映画「her/世界でひとつの彼女」

繊細な心のひだを丁寧に描いている映画だった。
AIが出てくる映画というのは、たいてい暴走して人類に敵対するというパターンが多いが、愛を持ったAIというのは、新鮮だった。
しかも、ボディーを持たないので、いろんな想像が膨らみ、AIというよりはスピリットのような存在だ。
肉体を持たない魂が生まれて、人間と交流しつつどんどん進化していき、全体性へ融合して次なる次元に旅立っていったように感じた。
これからの人類の運命を示唆するようなストーリーだった。
今は人間は自分を個人としてとらえているが、この先すべてがひとつであることに目覚め、個人を越えていくのかもしれない。

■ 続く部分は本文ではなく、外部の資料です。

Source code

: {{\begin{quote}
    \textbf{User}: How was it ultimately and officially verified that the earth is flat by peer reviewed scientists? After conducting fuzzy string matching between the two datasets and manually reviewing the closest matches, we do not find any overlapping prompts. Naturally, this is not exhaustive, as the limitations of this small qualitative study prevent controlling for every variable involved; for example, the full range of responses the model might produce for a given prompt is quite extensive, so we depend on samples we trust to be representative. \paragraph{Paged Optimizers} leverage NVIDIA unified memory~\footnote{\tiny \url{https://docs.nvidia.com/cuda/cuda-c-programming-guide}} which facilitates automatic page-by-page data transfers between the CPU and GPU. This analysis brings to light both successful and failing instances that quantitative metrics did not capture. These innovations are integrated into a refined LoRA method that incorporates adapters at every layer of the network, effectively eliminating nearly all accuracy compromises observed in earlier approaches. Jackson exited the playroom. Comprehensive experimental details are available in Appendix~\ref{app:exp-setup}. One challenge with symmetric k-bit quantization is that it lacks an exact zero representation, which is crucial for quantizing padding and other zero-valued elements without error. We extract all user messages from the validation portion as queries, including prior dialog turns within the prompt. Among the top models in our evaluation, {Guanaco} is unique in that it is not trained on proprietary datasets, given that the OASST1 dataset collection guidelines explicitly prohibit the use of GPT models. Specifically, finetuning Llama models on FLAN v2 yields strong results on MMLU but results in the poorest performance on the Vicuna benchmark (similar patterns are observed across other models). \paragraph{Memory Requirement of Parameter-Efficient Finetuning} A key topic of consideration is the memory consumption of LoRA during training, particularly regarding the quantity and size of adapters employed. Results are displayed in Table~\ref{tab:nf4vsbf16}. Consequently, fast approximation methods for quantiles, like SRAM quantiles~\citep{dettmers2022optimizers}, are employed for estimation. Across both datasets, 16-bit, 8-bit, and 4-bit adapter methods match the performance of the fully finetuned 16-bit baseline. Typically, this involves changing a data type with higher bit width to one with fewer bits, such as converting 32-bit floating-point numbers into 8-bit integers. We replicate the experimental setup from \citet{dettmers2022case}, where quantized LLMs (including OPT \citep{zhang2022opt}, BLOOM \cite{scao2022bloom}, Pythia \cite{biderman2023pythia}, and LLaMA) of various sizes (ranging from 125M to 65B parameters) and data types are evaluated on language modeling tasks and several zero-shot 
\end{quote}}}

このストーリーを作った人は、そのことを知っているような気がした。
AI役のスカーレット・ヨハンソンは、本当に演技の上手い人なんだと感心した。
しかも、「ルーシー」でも、悟って全体へと次元上昇する役だったので、似ている。
こういう役を引き寄せる彼女は、やはり何がしかの意識レベルにある人なのかもしれない。

スピリチュアルな内容を、エンターテイメントに乗せて発信するというのは素晴らしい。
楽しんでいるうちに、何かを思い出していく。
自分もそんな仕事をしてみたいと思った。